**Task to complete:** Leave out the images and repeat the listing below without a single change.

┄┄┄┄┄┄

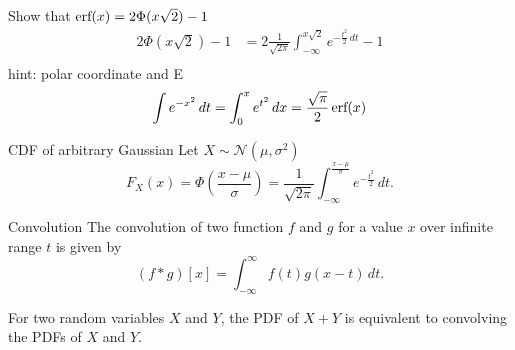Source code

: \begin{exec}
  Show that $\operatorname{\text{erf}}(x)=2\Phi(x\sqrt{2})-1$
  \tcblower
  \TODO
  \begin{align*}
    2\Phi(x\sqrt{2})-1
    &= 2\frac{1}{\sqrt{2\pi}}\int_{-\infty}^{x\sqrt{2}}e^{-\frac{t^2}{2}\,dt}-1\\
  \end{align*}
  \TODO hint: polar coordinate and E
  \begin{equation*}
    \int e^{-x^2}\,dt = \int_{0}^{x} e^{t^2}\,dx = \frac{\sqrt{\pi}}{2}\operatorname{\text{erf}}(x)
  \end{equation*}
\end{exec}

\begin{fact}{CDF of arbitrary Gaussian}{}
  Let $X\sim \mathcal{N}(\mu, \sigma^2)$
  \begin{equation*}
    F_X(x)=\Phi(\frac{x-\mu}{\sigma}) = \frac{1}{\sqrt{2\pi}}\int_{-\infty}^{\frac{x-\mu}{\sigma}} e^{-\frac{t^2}{2}}\,dt.
  \end{equation*}
\end{fact}

\begin{fact}{Convolution}{}
  The convolution of two function $f$ and $g$ for a value $x$ over infinite range $t$ is given by
  \begin{equation*}
    (f*g)[x] = \int_{-\infty}^{\infty}f(t)g(x-t)\,dt.
  \end{equation*}
\end{fact}

For two random variables $X$ and $Y$, the PDF of $X+Y$ is equivalent to convolving the PDFs of $X$ and $Y$.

┄┄┄┄┄┄

**Response area:**
Source code

: \begin{exec}
  Show that $\operatorname{\text{erf}}(x)=2\Phi(x\sqrt{2})-1$
  \tcblower
  \TODO
  \begin{align*}
    2\Phi(x\sqrt{2})-1
    &= 2\frac{1}{\sqrt{2\pi}}\int_{-\infty}^{x\sqrt{2}}e^{-\frac{t^2}{2}\,dt}-1\\
  \end{align*}
  \TODO hint: polar coordinate and E
  \begin{equation*}
    \int e^{-x^2}\,dt = \int_{0}^{x} e^{t^2}\,dx = \frac{\sqrt{\pi}}{2}\operatorname{\text{erf}}(x)
  \end{equation*}
\end{exec}

\begin{fact}{CDF of arbitrary Gaussian}{}
  Let $X\sim \mathcal{N}(\mu, \sigma^2)$
  \begin{equation*}
    F_X(x)=\Phi(\frac{x-\mu}{\sigma}) = \frac{1}{\sqrt{2\pi}}\int_{-\infty}^{\frac{x-\mu}{\sigma}} e^{-\frac{t^2}{2}}\,dt.
  \end{equation*}
\end{fact}

\begin{fact}{Convolution}{}
  The convolution of two function $f$ and $g$ for a value $x$ over infinite range $t$ is given by
  \begin{equation*}
    (f*g)[x] = \int_{-\infty}^{\infty}f(t)g(x-t)\,dt.
  \end{equation*}
\end{fact}

For two random variables $X$ and $Y$, the PDF of $X+Y$ is equivalent to convolving the PDFs of $X$ and $Y$.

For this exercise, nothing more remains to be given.